It feels like almost every day a new hyperlocal startup launches which small- and medium-sized businesses (SMBs) just “have” to participate in. This explosion in content has been driven by the continuing implosion of traditional newspapers.
As advertisers defect in droves, paying for journalists is becoming increasingly problematic. However, building a hyperlocal startup doesn’t necessarily mean that users will come.
The key question for the SMB is “why bother?” or “what’s in it for me?”
From the startup’s point of view the stakes are pretty clear…get a cool platform running and have somebody with a gap in their technology or product portfolio rush in and pick up the product.
It’s often less clear why the SMB would invest scarce resources on the project or why consumers may bother to interact with the platforms in the first place.
The perpetual problem with hyperlocal is the scarcity of content beyond traditional news media. Why would you trust an item written by the cat lady next door? What value might it have? It’s a tough call.
Most of these platforms rely on the repurposing RSS feeds, news feeds, and blogs into what may be new looking content. And since most of this content is duplicated, it’s less likely to rank well.
Scarcity is a factor, too. In many cases, the best hyperlocal sites are limited to just a handful of towns. If you live in San Francisco your selection is enormous and the content may well be both original and compelling; if you live in Butte, Montana, much less so.
We spoke to a leader in local search marketing, Andrew Shotland, who has many years of experience helping companies and directories of all shapes and sizes get found in search. We asked him for some comments around hyperlocal and for some thoughts on a few of the leading contenders.

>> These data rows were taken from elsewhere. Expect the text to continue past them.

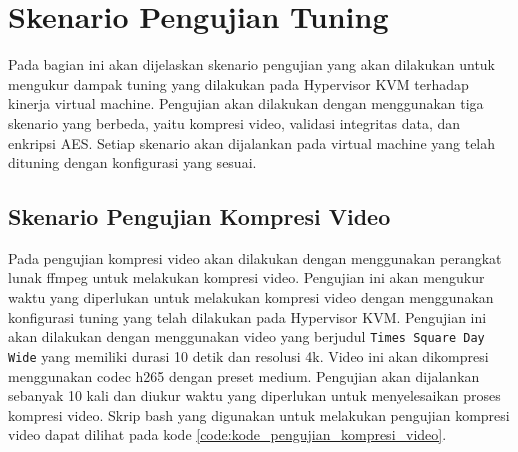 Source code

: \section{Skenario Pengujian Tuning}
Pada bagian ini akan dijelaskan skenario pengujian yang akan dilakukan untuk mengukur dampak tuning yang dilakukan pada Hypervisor KVM terhadap kinerja virtual machine. Pengujian akan dilakukan dengan menggunakan tiga skenario yang berbeda, yaitu kompresi video, validasi integritas data, dan enkripsi AES. Setiap skenario akan dijalankan pada virtual machine yang telah dituning dengan konfigurasi yang sesuai.

\subsection{Skenario Pengujian Kompresi Video}
Pada pengujian kompresi video akan dilakukan dengan menggunakan perangkat lunak ffmpeg untuk melakukan kompresi video. Pengujian ini akan mengukur waktu yang diperlukan untuk melakukan kompresi video dengan menggunakan konfigurasi tuning yang telah dilakukan pada Hypervisor KVM. Pengujian ini akan dilakukan dengan menggunakan video yang berjudul \texttt{Times Square Day Wide} yang memiliki durasi 10 detik dan resolusi 4k. Video ini akan dikompresi menggunakan codec h265 dengan preset medium. Pengujian akan dijalankan sebanyak 10 kali dan diukur waktu yang diperlukan untuk menyelesaikan proses kompresi video. Skrip bash yang digunakan untuk melakukan pengujian kompresi video dapat dilihat pada kode \ref{code:kode_pengujian_kompresi_video}.

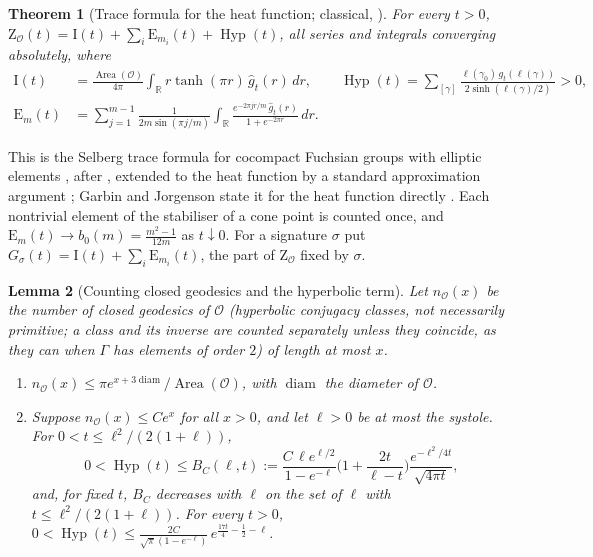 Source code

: \documentclass[pdflatex,sn-mathphys-num]{sn-jnl}
\theoremstyle{thmstyleone}%
\newtheorem{theorem}{Theorem}[section]%
\newtheorem{lemma}[theorem]{Lemma}%
\theoremstyle{thmstylethree}%
\newcommand{\Orb}{\mathcal{O}}
\newcommand{\Area}{\operatorname{Area}}
\newcommand{\Hyp}{\operatorname{Hyp}}
\newcommand{\diam}{\operatorname{diam}}
\newcommand{\R}{\mathbb{R}}
\newcommand{\cZ}{\mathrm{Z}}
\begin{document}
\begin{theorem}[Trace formula for the heat function; classical, {\cite[Thm~\ref*{A-thm:IEH}]{companionA}}]\label{thm:trace}
For every $t>0$, $\cZ_\Orb(t)=\mathrm I(t)+\sum_i\mathrm E_{m_i}(t)+\Hyp(t)$, all series and integrals converging absolutely, where
\begin{align*}
  \mathrm I(t)&=\frac{\Area(\Orb)}{4\pi}\int_\R r\tanh(\pi r)\,\hat g_t(r)\,dr,\qquad
  \Hyp(t)=\sum_{[\gamma]}\frac{\ell(\gamma_0)\,g_t(\ell(\gamma))}{2\sinh(\ell(\gamma)/2)}>0,\\
  \mathrm E_m(t)&=\sum_{j=1}^{m-1}\frac1{2m\sin(\pi j/m)}\int_\R\frac{e^{-2\pi jr/m}\,\hat g_t(r)}{1+e^{-2\pi r}}\,dr .
\end{align*}
\end{theorem}

This is the Selberg trace formula for cocompact Fuchsian groups with elliptic elements \cite[eq.~(1)]{drydenstrohmaier2009}, after \cite{hejhal1976,iwaniec2002}, extended to the heat function by a standard approximation argument \cite[Lemma~\ref*{A-lem:admissible}]{companionA}; Garbin and Jorgenson state it for the heat function directly \cite[Rem.~2.7, (2.8)]{garbinjorgenson2020}. Each nontrivial element of the stabiliser of a cone point is counted once, and $\mathrm E_m(t)\to b_0(m)=\frac{m^2-1}{12m}$ as $t\downarrow0$. For a signature $\sigma$ put $G_\sigma(t)=\mathrm I(t)+\sum_i\mathrm E_{m_i}(t)$, the part of $\cZ_\Orb$ fixed by $\sigma$.

\begin{lemma}[Counting closed geodesics and the hyperbolic term]\label{lem:counting}\label{lem:hyp}
Let $n_\Orb(x)$ be the number of closed geodesics of $\Orb$ (hyperbolic conjugacy classes, not necessarily primitive; a class and its inverse are counted separately unless they coincide, as they can when $\Gamma$ has elements of order $2$) of length at most $x$.
\begin{enumerate}[label=(\roman*)]
\item $n_\Orb(x)\le\pi e^{x+3\diam}/\Area(\Orb)$, with $\diam$ the diameter of $\Orb$.
\item Suppose $n_\Orb(x)\le Ce^x$ for all $x>0$, and let $\ell>0$ be at most the systole. For $0<t\le\ell^2/(2(1+\ell))$,
\[
  0<\Hyp(t)\le B_C(\ell,t):=\frac{C\,\ell e^{\ell/2}}{1-e^{-\ell}}\Big(1+\frac{2t}{\ell-t}\Big)\frac{e^{-\ell^2/4t}}{\sqrt{4\pi t}},
\]
and, for fixed $t$, $B_C$ decreases with $\ell$ on the set of $\ell$ with $t\le\ell^2/(2(1+\ell))$. For every $t>0$, $0<\Hyp(t)\le\frac{2C}{\sqrt\pi(1-e^{-\ell})}\,e^{\frac{17t}4-\frac12-\ell}$.
\end{enumerate}
\end{lemma}
\end{document}

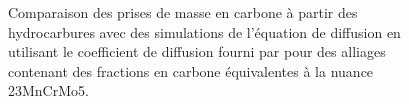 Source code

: \begin{figure}[h]
  \centering{}
  
  \caption{\label{fig:mass_intake_hydrocarbon}Comparaison des prises de masse en carbone à partir des hydrocarbures avec des simulations de l'équation de diffusion en utilisant le coefficient de diffusion fourni par \citet{Slycke1981ii} pour des alliages  contenant des fractions en carbone équivalentes à la nuance 23MnCrMo5.}
\end{figure}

Patch is a highly controversial product, purchased by AOL for pocket change which has cost them a great deal more than that in recent years. Aside from the recent controversy around their editorial practices and profitability it does a decent job of connecting local businesses with local consumers.
Patch’s directory allows end users to select the state and then narrow down to the city of interest. In addition to the directory, Patch offers the latest news for that area, any events that are taking place, and traffic reporting.
This comprehensive platform allows the consumer the ability to search for local restaurants, services, health, and other products and services needed within the community.
“Patch always surprises me,” Shotland said. “There is a Patch in Pleasanton, CA, where I live, and it often shows up in Google for local search queries. That I would expect. What I would not expect, is that the content is actually pretty good. Their model of using truly local editors to create the content, while expensive, results in a nice experience and editorial point of view.”
Can Patch generate leads for local SMBs? Shotland isn’t 100 percent sure.
“It seems like a decent media property for catching up on news, but not necessarily a lead-gen machine,” he said. “And even though it’s got decent content, it can’t compare community-wise to our local paper’s website.”
Foursquare is a log-in based site that provides you with information for your area. It rode the wave of checking social media up and there is concern that it may ride it right back down as folks forget why they logged in in the first place.
Foursquare also provides you with suggestions of shops and restaurants to visit within your locale. Key is the ability for consumers to leave “tips” for a specific business or service, it is an interactive site that not only provides information but allows consumers to share their experiences and leave “tips” for other consumers.
“I really want to like Foursquare,” Shotland said. “I have checked in with the best of them all over the world, and there seems to be a lot of people who have tried it, but I personally find the utility of the app lacking, even with their new “Explore” feature, which is supposed to help you find great local businesses near you. I have tried this feature in several cities around the world, and for me, it’s no more helpful than doing a Google search.
Shotland said he’s concerned that, even with their size, Foursquare is still lacking in enough data to create enough “density” of content to make it truly useful everywhere you go.
“That said, for a certain demographic (i.e., 20-something’s looking for a bar) it’s probably a great service,” Shotland said. “To find a doctor or a plumber – not so much. So if you are targeting people looking for things to do in your area, it might be good to try. It’s certainly a fun concept.”
EveryBlock focuses on 16 specific cities within the Unites States. It is a log-in based site that provides you with the information on your neighborhood and town.
Using local photos posted to Flickr, reviews of local business on Yelp, and channeling pertinent information from Craigslist, its users can chat and post messages about the goings on in their specific location. Given Craigslist’s penchant for going after people who use content from their directory for their own purposes, there is some question around how long lived that part of the platform may be.
The jury is very much out on hyperlocal. The moment you stray from real newsrooms you run the risk of being bogged down in the banal, the inaccurate, and the puff piece.
Having said that, if you can establish a genuine voice for your business there is real opportunity to get found both in these directories (which the average SMB probably doesn’t care that much about) and in the main search engines….so puff away!